Department of Software and Information Systems Engineering, Ben-Gurion University of the Negev, Beer-Sheva, Israel.
PLoS Comput Biol. 2024 Aug 26;20(8):e1012385. doi: 10.1371/journal.pcbi.1012385. eCollection 2024 Aug.
MicroRNAs (miRNAs) are small non-coding RNAs that regulate gene expression post-transcriptionally. In animals, this regulation is achieved via base-pairing with partially complementary sequences on mainly 3' UTR region of messenger RNAs (mRNAs). Computational approaches that predict miRNA target interactions (MTIs) facilitate the process of narrowing down potential targets for experimental validation. The availability of new datasets of high-throughput, direct MTIs has led to the development of machine learning (ML) based methods for MTI prediction. To train an ML algorithm, it is beneficial to provide entries from all class labels (i.e., positive and negative).

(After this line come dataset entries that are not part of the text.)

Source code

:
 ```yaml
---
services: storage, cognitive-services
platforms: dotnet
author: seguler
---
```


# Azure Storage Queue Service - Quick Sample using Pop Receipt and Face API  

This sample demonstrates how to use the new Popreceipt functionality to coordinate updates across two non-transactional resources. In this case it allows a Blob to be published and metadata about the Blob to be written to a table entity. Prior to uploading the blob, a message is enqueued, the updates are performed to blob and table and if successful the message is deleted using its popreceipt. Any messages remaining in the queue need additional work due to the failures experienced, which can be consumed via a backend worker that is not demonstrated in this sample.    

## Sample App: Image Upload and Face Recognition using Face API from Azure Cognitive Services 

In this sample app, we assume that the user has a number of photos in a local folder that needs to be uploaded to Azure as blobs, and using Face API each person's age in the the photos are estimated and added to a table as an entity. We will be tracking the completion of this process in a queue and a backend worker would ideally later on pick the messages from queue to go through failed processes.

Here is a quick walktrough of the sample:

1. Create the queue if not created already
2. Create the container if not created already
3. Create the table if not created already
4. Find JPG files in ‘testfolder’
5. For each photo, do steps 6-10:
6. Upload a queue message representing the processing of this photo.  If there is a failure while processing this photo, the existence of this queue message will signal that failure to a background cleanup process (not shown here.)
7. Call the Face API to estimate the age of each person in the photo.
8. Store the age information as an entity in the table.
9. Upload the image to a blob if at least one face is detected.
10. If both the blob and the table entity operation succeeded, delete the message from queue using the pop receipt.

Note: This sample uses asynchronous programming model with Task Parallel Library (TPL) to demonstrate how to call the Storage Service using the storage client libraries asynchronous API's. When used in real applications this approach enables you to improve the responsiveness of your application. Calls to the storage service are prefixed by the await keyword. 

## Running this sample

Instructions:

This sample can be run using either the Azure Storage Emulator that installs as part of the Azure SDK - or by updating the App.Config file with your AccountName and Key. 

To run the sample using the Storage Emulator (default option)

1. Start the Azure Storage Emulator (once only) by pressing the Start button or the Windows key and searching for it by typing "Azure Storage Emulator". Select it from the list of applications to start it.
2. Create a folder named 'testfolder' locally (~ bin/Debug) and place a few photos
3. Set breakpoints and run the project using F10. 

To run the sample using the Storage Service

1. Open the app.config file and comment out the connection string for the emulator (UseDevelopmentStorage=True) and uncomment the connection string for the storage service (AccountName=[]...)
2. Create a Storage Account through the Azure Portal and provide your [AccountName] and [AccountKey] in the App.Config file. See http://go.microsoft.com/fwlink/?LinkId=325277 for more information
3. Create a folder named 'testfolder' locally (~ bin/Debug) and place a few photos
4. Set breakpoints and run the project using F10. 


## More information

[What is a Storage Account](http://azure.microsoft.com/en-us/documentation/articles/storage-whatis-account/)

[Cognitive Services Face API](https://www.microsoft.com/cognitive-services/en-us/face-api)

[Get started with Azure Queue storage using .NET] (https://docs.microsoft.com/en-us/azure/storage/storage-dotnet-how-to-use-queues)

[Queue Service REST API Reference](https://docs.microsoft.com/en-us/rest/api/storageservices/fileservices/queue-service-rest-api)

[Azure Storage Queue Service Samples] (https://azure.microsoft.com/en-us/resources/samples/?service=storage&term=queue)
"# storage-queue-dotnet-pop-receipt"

Currently, no high-throughput assays exist for capturing negative examples. Therefore, current ML approaches must rely on either artificially generated or inferred negative examples deduced from experimentally identified positive miRNA-target datasets. Moreover, the lack of uniform standards for generating such data leads to biased results and hampers comparisons between studies. In this comprehensive study, we collected methods for generating negative data for animal miRNA-target interactions and investigated their impact on the classification of true human MTIs. Our study relies on training ML models on a fixed positive dataset in combination with different negative datasets and evaluating their intra- and cross-dataset performance. As a result, we were able to examine each method independently and evaluate ML models' sensitivity to the methodologies utilized in negative data generation. To achieve a deep understanding of the performance results, we analyzed unique features that distinguish between datasets. In addition, we examined whether one-class classification models that utilize solely positive interactions for training are suitable for the task of MTI classification. We demonstrate the importance of negative data in MTI classification, analyze specific methodological characteristics that differentiate negative datasets, and highlight the challenge of ML models generalizing interaction rules from training to testing sets derived from different approaches. This study provides valuable insights into the computational prediction of MTIs that can be further used to establish standards in the field.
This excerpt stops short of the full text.